At this point, they formed a hunch that perhaps this might make the system more sensitive to environmental cues.

They were encouraged to think this because meanwhile, at Santa Barbara, co-author and chemical engineer Linda Petzold and colleagues had developed a numerical model that predicted increasing VIP would lead to “phase tumbling” or loss of synchrony and accelerated entrainment.

Prof. Herzog says being able to adjust quickly to environmental cues is important because the master clock has evolved to adjust slowly to seasonal changes in light-dark cycles, not the much more abrupt changes that characterize modern life.

Even a 1-hour shift, like daylight-saving patterns, are known to increase the risk of fatal traffic accidents and heart attacks.

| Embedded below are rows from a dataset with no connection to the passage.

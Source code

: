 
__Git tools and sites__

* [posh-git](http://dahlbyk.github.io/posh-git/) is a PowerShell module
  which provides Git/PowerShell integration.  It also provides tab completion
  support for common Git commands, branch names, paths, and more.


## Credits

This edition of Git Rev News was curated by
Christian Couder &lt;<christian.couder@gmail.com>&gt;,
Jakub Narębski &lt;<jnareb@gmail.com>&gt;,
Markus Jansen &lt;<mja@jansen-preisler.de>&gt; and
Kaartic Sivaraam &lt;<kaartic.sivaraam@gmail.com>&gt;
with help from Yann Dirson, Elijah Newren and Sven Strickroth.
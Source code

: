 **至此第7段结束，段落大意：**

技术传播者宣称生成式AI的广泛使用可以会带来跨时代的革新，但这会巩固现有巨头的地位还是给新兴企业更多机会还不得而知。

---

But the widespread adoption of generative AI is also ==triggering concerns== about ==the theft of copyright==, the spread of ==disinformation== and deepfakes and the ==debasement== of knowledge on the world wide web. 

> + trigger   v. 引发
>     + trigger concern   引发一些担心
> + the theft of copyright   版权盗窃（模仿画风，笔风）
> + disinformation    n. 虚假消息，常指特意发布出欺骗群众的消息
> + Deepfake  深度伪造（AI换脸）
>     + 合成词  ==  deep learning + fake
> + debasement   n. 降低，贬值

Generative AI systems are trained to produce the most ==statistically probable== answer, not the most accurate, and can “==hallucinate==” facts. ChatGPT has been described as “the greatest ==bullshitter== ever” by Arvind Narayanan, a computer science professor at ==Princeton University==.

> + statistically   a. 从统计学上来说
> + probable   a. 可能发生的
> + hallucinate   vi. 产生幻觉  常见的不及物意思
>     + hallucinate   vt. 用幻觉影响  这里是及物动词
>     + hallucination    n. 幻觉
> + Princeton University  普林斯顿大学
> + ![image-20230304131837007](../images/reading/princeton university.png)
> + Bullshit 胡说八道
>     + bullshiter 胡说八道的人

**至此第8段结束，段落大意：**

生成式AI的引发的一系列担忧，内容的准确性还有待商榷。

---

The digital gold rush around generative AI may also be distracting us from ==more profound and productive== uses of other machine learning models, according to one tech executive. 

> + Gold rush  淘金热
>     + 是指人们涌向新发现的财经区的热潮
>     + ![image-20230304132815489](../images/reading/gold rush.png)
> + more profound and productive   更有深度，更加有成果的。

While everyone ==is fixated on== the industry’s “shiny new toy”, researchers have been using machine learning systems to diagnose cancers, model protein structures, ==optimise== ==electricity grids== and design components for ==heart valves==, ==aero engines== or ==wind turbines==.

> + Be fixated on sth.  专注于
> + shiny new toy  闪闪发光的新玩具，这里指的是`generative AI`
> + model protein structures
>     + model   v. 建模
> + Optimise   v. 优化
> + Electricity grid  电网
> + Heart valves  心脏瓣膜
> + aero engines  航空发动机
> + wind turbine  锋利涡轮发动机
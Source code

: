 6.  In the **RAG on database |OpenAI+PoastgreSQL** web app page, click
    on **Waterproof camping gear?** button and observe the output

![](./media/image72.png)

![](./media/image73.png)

He explains that by using lab mice, they tested the effect of adding extra VIP:

We found that in mice we could cut ‘jet lag‘ in half by giving them a shot of VIP the day before we ‘flew them to a new time zone,’ by shifting their light schedule.”

The study is the first to show that a chemical naturally present in the brain can improve the function of the circadian system.

The researchers now want to focus on a way to exploit this as an avenue for new treatments.

Prof. Herzog adds:

“We’re hoping we’ll be able to find a way to coax the brain into releasing its own stores of VIP or a light trigger or other signal that mimics the effects of VIP.”

A study published in the journal Obesity earlier this year found that the body’s biological clock increases evening time hunger and cravings for sweet, starchy and salty foods.